A rural inn somewhere in Japan, in the dead of winter, long ago--it's the setting for a novel that recently flew up the charts at Amazon. Kawabata Yasunari's
Snow Country, you're thinking? No, no, no--it's
The Apprentice by indicted White House official Lewis "Scooter" Libby. After reading about it on
No-sword, I just had to check it out for myself on Amazon. It was ranked in the 300s at the time, though it is back at 11,106 as I write. I was surprised to see it apparently got good reviews, too.
Anyway, even better than the ranking and the reviews is Amazon's Statistically Improbable Phrases (SIPs). I don't know how those are determined, but I am going to go out on a limb and venture that a book's individual text is measured against a massive corpus using some sort of
Markov chain. (If you know what I am talking about, please clue me in because I don't.) Libby's novel's SIPs are:
assistant headman, tiny dancer, man with the pole, mountain trousers, old samurai, lacquer workers, liquid woman, dead hunter, youth hesitated, charcoal maker, youth glanced, yellow fur, man with the club, youth nodded, youth stared, moment the youth, snow wall, young samurai
I think I pretty much get the picture from that.
Then I got to thinking, if I can get a taste of that novel from the SIPs, maybe I should compare it to Kawabata's. Unfortunately, SIPs weren't available for
Snow Country as that novel does not have Amazon's Search Inside feature. They were available for Kawabata's
Thousand Cranes, however:
tea cottage, tea utensils, tea bowl
Wow, minimalist, traditionalist, Japanese. I think this method is on to something. Let's check them against some Murakami Haruki just to test it out.
Wind-Up Bird Chronicle's SIPs:
man with the guitar case, vinyl hat, rice pudding mix, macaroni gratin, ward pool, wig company, duck people, shoe cabinet, wig factory, hanging house, bird sculpture, telephone woman, cooking spaghetti, vacant house
Mundane food items? Check. Surrealism? Check. ("Duck people"?) Perfect. I don't remember if there really were duck people in the novel, but this list smells like Murakami to me.
But let's use this to save some time and read some massive works in, say, 10 seconds or so. I love this one:
The Tale of Genji's SIPs: saffron flower. Yep, that's it. "Evocative," no?
How about those massive Chinese novels?
Journey to the West (vol. 2-- 1 was unavailable): hooped rod, two little fiends, auspicious luminosity, poled the luggage, travel rescript certified, vast magic powers, his muckrake, brazen ape, white jade steps, cloudy luminosity, subdue the fiend, his iron rod, great snow fall, ginseng fruits, bronze mallet, various fiends, iguana dragon, preparatory mass, steel crop, immaculate vase, our rescript, treasure staff, gloomy complexion, testimonial poem, reverted cinnabar.
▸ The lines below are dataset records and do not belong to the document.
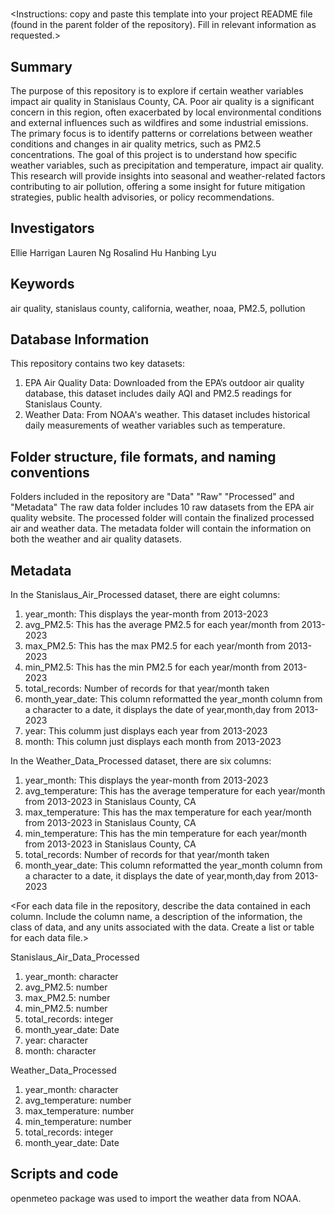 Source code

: # <Repository Title>
<Instructions: copy and paste this template into your project README file (found in the parent folder of the repository). Fill in relevant information as requested.>

## Summary
The purpose of this repository is to explore if certain weather variables impact air quality in Stanislaus County, CA. Poor air quality is a significant concern in this region, often exacerbated by local environmental 
conditions and external influences such as wildfires and some industrial emissions. The primary focus is to identify patterns or correlations between weather conditions and changes in air quality metrics, such as PM2.5 concentrations. The goal of this project is to understand how specific weather variables, such as precipitation and temperature, impact air quality. This research will provide insights into 
seasonal and weather-related factors contributing to air pollution, offering a some insight for future mitigation strategies, public health advisories, or policy recommendations.

## Investigators

Ellie Harrigan
Lauren Ng
Rosalind Hu
Hanbing Lyu

## Keywords

air quality, stanislaus county, california, weather, noaa, PM2.5, pollution

## Database Information
This repository contains two key datasets:
1. EPA Air Quality Data: Downloaded from the EPA’s outdoor air quality database, this dataset includes daily AQI and PM2.5 readings for Stanislaus County.
2. Weather Data: From NOAA's weather. This dataset includes historical daily measurements of weather variables such as temperature.


## Folder structure, file formats, and naming conventions 
Folders included in the repository are "Data" "Raw" "Processed" and "Metadata" The raw data folder includes 10 raw datasets from the EPA air quality website. The processed folder will contain the finalized 
processed air and weather data. The metadata folder will contain the information on both the weather and air quality datasets. 

## Metadata
In the Stanislaus_Air_Processed dataset, there are eight columns: 
1) year_month: This displays the year-month from 2013-2023
2) avg_PM2.5: This has the average PM2.5 for each year/month from 2013-2023
3) max_PM2.5: This has the max PM2.5 for each year/month from 2013-2023
4) min_PM2.5: This has the min PM2.5 for each year/month from 2013-2023
5) total_records: Number of records for that year/month taken
6) month_year_date: This column reformatted the year_month column from a character to a date, it displays the date of year,month,day from 2013-2023
7) year: This columm just displays each year from 2013-2023
8) month: This column just displays each month from 2013-2023

In the Weather_Data_Processed dataset, there are six columns:
1) year_month: This displays the year-month from 2013-2023
2) avg_temperature: This has the average temperature for each year/month from 2013-2023 in Stanislaus County, CA
3) max_temperature: This has the max temperature for each year/month from 2013-2023 in Stanislaus County, CA
4) min_temperature: This has the min temperature for each year/month from 2013-2023 in Stanislaus County, CA
5) total_records: Number of records for that year/month taken
6) month_year_date: This column reformatted the year_month column from a character to a date, it displays the date of year,month,day from 2013-2023

<For each data file in the repository, describe the data contained in each column. Include the column name, a description of the information, the class of data, and any units associated with the data. Create a list or table for each data file.> 

Stanislaus_Air_Data_Processed
1) year_month: character
2) avg_PM2.5: number
3) max_PM2.5: number
4) min_PM2.5: number
5) total_records: integer
6) month_year_date: Date
7) year: character
8) month: character

Weather_Data_Processed
1) year_month: character
2) avg_temperature: number
3) max_temperature: number
4) min_temperature: number
5) total_records: integer
6) month_year_date: Date

## Scripts and code

openmeteo package was used to import the weather data from NOAA.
Could you give a better summary in 4 lines or so?
Romance of the Three Kingdoms: bade the lictors, whirling his sword, bade the executioners, score bouts, assembled his officers, van leader, wooden oxen, own ravine, hundred bouts, forty legions, twenty legions, ten legions, five legions, thirty legions, small chariot, half legion, great shouting, golden axes, double marches, his steed, few bouts, silken bag, third bout, few horsemen, late ruler "Bade the lictors?" I think this one is telling us more about the translator than the work itself, but all those legions and chariots give us an idea.
The last volume of
Dream of the Red Mansions: junior maids, outer study, provincial posting, thousand taels, hundred taels, other maids, inner apartments. Lots of people, lots of money, big place. But here, we get a better picture from CAPs, Capitalized Phrases: Lady Xing, Old Ladyship, Rong-guo House, Cousin Zhen, Sir Zheng, Bao Yong, Jia Rong, Their Ladyships, Grannie Liu, Jia Yu-cun, Zhen Bao-yu, Steward Lin, Aunt Zhao, Miss Lin, Sister Adamantina, Prospect Garden, Green Bower Hermitage, Board of Punishments, Grain Intendant, Miss Xi-chun, Prince of Bei-jing, Master Bao, Jia Bao-yu, Board of Works, Commissioner Zhao. A bunch of names, family members, a touch of religion, and punishment. That's the Dream of Red Mansions for you.
Sum up Confucian thought as portrayed in the
Analects in 10 words: accordance with the rites, ceremonial cap, benevolent man, loving learning. Thanks, Amazon!
There's an old Woody Allen joke... "I took a speed-reading course and read War and Peace in an hour. It was about some Russians."